*EXERCISE OBJECTIVE*: Each entry should be returned exactly as written, with no pictures carried over.

*RECORDS FOR PROCESSING*:
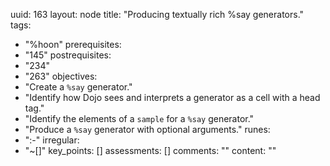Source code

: uuid: 163
layout: node
title: "Producing textually rich %say generators."
tags:
 - "%hoon"
prerequisites:
  - "145"
postrequisites:
  - "234"
  - "263"
objectives:
  - "Create a `%say` generator."
  - "Identify how Dojo sees and interprets a generator as a cell with a head tag."
  - "Identify the elements of a `sample` for a `%say` generator."
  - "Produce a `%say` generator with optional arguments."
runes:
  - ":-"
irregular:
  - "~[]"
key_points: []
assessments: []
comments: ""
content: ""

*RESULT FOR THIS TASK*:
Source code

: uuid: 163
layout: node
title: "Producing textually rich %say generators."
tags:
 - "%hoon"
prerequisites:
  - "145"
postrequisites:
  - "234"
  - "263"
objectives:
  - "Create a `%say` generator."
  - "Identify how Dojo sees and interprets a generator as a cell with a head tag."
  - "Identify the elements of a `sample` for a `%say` generator."
  - "Produce a `%say` generator with optional arguments."
runes:
  - ":-"
irregular:
  - "~[]"
key_points: []
assessments: []
comments: ""
content: ""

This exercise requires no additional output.